In den letzten Jahren hat sich allerdings auch eine jüngere Generation von Wissenschafter_innen und Aktivist_innen aus Palästina verstärkt zu Wort gemeldet. Wie schätzen Vertreter_innen dieser Generation die politischen Strategien der palästinensischen Nationalbewegung, die im Laufe der letzten Jahrzehnte entwickelt wurden, ein? Welche politischen Vorstellungen und Utopien haben verschiedene soziale Bewegungen im heutigen Palästina? Was wären angesichts der Fragmentierung der palästinensischen Gesellschaft und der andauernden Besatzung notwendige Schritte und Initiativen? Welche Maßnahmen müsste Israel setzen, um zu einer gemeinsamen und gerechten Lösung zu kommen? Wie lässt sich eine gemeinsame Zukunft in dem gesamten Raum neu denken?

Podium

Nur Arafeh

ist Policy Fellow am Al-Shabaka: The Palestinian Policy Network und Wissenschafterin im Bereich Wirtschaftentwicklung. Davor war sie assozierte Wissenschafterin am Palestine Economic Policy Research Institute (MAS) und Lehrbeauftragte für Ökonomie am Al-Quds Bard College sowie Lehrassistentin an der Columbia University. Sie schrieb zahlreiche Kommentare in Arabisch, Englisch und Französisch unter anderem für The Guardian, Al-Jazeera, Le Monde Diplomatique und Al-Akhbar. Nur Arafeh hat einen BA in Politikwissenschaft sowie in Ökonomie von der Sciences Po und der Columbia University sowie einen MPhil in Development Studies der University of Cambridge.
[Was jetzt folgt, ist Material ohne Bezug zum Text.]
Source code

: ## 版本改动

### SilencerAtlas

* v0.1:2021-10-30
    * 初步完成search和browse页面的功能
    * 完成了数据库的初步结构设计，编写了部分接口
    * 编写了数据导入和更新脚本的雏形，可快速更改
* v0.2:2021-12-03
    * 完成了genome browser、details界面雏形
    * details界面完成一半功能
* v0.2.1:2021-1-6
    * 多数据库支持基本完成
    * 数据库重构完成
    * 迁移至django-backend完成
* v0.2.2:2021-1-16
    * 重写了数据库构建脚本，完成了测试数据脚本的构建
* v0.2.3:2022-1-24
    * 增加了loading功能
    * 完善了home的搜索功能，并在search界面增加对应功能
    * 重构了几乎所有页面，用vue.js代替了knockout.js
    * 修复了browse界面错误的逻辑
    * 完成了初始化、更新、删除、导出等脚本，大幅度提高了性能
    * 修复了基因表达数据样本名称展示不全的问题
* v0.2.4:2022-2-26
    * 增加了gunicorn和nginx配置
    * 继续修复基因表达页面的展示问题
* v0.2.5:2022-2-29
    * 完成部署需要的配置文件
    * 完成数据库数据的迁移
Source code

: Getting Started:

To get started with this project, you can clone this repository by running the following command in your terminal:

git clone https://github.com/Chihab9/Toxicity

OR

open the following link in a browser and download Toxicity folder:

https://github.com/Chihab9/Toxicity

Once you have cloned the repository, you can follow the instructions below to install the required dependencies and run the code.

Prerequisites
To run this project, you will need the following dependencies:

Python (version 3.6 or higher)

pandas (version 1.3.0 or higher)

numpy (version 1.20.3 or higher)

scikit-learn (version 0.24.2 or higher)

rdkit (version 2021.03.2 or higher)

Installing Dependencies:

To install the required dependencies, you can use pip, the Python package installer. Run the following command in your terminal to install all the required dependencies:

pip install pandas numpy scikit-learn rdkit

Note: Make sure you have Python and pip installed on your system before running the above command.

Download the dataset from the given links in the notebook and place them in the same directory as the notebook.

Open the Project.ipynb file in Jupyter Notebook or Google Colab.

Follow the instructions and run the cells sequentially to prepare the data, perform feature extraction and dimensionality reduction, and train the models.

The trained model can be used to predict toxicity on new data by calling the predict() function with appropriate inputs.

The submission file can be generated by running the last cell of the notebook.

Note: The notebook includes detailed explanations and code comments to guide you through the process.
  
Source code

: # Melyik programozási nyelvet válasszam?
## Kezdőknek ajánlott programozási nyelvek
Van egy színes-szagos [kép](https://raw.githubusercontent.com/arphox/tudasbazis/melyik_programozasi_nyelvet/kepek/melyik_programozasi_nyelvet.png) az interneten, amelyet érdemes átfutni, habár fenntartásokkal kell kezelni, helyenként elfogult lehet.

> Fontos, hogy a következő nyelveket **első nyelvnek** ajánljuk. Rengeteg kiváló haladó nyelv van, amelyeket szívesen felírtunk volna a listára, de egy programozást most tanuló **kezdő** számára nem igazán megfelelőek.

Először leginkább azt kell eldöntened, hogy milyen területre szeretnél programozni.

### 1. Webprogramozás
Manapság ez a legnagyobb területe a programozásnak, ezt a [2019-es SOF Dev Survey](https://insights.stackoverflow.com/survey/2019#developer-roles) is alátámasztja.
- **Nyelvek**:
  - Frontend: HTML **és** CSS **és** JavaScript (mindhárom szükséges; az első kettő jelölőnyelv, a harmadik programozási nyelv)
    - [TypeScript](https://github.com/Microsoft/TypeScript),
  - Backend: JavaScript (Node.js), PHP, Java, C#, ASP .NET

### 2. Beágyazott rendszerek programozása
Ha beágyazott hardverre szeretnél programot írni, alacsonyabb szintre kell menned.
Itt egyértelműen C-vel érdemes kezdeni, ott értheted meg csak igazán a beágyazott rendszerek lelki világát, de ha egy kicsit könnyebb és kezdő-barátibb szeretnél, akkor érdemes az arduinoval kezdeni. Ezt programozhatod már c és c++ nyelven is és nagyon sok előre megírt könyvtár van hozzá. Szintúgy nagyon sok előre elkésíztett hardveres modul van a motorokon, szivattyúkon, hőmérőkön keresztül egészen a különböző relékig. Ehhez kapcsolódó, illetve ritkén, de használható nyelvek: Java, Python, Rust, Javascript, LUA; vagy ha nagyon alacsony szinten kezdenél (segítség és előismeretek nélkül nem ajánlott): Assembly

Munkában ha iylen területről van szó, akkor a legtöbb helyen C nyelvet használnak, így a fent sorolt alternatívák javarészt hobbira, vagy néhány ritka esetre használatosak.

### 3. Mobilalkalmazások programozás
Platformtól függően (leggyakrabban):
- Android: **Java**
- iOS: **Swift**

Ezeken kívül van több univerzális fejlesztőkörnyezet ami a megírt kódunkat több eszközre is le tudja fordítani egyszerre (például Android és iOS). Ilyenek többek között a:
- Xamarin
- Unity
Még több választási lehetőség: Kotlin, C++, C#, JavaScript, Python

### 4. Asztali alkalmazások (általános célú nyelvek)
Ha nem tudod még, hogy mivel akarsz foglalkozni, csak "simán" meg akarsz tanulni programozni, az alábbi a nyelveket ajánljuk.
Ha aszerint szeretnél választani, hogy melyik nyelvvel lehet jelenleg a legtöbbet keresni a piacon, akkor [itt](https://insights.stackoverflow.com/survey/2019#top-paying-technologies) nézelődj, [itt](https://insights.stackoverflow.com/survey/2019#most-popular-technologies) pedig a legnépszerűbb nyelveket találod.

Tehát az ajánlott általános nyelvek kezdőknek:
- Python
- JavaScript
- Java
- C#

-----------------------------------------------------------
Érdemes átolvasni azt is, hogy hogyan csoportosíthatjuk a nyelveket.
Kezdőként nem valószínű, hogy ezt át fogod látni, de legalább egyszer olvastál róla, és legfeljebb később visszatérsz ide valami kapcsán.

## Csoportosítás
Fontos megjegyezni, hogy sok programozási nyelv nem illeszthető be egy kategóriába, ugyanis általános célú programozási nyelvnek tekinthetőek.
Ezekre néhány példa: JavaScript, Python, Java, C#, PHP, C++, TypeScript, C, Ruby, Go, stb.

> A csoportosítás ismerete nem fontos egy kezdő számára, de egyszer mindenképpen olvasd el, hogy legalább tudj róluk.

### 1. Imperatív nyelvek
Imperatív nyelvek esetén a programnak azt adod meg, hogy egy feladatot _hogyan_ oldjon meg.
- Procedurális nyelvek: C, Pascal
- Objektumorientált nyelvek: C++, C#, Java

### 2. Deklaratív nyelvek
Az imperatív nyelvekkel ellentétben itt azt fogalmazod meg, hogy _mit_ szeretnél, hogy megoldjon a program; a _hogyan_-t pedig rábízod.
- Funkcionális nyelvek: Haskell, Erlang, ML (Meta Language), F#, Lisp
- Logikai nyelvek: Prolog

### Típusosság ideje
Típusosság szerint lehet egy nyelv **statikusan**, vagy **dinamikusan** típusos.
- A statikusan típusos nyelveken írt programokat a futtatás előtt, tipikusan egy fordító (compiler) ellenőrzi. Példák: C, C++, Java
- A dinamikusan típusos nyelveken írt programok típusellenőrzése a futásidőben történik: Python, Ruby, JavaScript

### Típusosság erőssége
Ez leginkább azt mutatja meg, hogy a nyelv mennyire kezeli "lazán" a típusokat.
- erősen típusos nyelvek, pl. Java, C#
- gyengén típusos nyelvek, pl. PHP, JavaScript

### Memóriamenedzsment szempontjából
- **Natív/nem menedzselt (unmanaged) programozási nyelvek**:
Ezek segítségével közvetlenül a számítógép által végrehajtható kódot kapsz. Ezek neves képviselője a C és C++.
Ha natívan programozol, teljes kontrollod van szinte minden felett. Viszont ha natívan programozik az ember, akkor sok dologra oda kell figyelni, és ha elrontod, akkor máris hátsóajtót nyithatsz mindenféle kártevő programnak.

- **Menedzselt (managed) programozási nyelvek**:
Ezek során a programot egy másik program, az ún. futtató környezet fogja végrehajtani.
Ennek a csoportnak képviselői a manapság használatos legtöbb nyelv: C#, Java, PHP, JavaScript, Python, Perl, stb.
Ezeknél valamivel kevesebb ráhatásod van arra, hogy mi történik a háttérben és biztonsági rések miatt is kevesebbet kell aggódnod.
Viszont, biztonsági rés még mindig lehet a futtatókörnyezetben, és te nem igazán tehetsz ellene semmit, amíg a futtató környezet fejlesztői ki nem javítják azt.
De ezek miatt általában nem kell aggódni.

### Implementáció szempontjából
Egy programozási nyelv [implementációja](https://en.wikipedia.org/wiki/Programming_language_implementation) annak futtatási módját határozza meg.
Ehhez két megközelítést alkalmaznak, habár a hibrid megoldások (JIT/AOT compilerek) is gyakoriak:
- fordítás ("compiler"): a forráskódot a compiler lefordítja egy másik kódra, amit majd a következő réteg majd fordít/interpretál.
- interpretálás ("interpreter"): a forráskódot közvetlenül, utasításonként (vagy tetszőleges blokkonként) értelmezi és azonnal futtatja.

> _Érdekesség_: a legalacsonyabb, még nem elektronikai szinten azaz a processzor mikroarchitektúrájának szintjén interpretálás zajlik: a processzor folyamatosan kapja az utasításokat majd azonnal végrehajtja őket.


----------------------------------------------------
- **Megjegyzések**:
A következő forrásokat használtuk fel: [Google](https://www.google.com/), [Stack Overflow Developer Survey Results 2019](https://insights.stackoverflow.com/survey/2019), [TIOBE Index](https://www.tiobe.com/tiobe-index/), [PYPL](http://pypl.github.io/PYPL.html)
Im Oktober 2017 wird sie mit ihrem PhD an der University of Oxford beginnen.

Tariq Dana

ist Direktor des Center for Development Studies der Birzeit University, Palästina. Er ist Senior Research Fellow und Fakultätsmitglied am Ibrahim Abu-Lughod Institute für Internationale Studien, wo er auch Globale Politische Ökonomie lehrt. Tariq Dana ist Policy Advisor beim palästinensischen Policy Network Al-Shabaka. Zuvor arbeitete er für mehrere palästinensische und internationale NGOs und UN Agenturen in den besetzten palästinensischen Gebieten, in Afrika und Europa. Zu seinen Forschungsschwerpunkten zählen Zivilgesellschaft und soziale Bewegungen, Neoliberalismus und Globalisierung sowie Staatsbildung mit speziellem Focus auf Palästina.

Helmut Krieger

ist Sozialwissenschafter und wissenschaftlicher Mitarbeiter am Institut für Internationale Entwicklung der Universität Wien sowie Konsulent des VIDC. Seine Forschungsschwerpunkte sind: der israelisch-palästinensische Konflikt, Bewegungen des politischen Islam in der arabischen Welt, kritische Staatstheorien und postkoloniale Theoriebildung. Eine seiner aktuellsten Veröffentlichung ist: Umkämpfte Staatlichkeit. Palästina zwischen Besatzung, Entwicklung und Islam. Wiesbaden 2015. Des Weiteren ist er der österreichische Projektleiter des APPEAR-Projekts Rooting Development in the Palestinian Context, einer Hochschulkooperation zwischen der Universität Wien, der Birzeit University in der West Bank und der Al Azhar University im Gazastreifen.

Magda Seewald

ist seit 2005 Projektreferentin am VIDC. Ihr regionaler Focus liegt im arabischen Raum, insbesondere Palästina. Zudem betreut sie die VIDC-Reihe zu den Umbrüchen in der arabischen Welt. Zu ihren weiteren Arbeitsschwerpunkten zählen „Gender“ und „Gendersensibilisierung von Männern und Burschen“. Sie studierte Politikwissenschaft an der Universität Wien.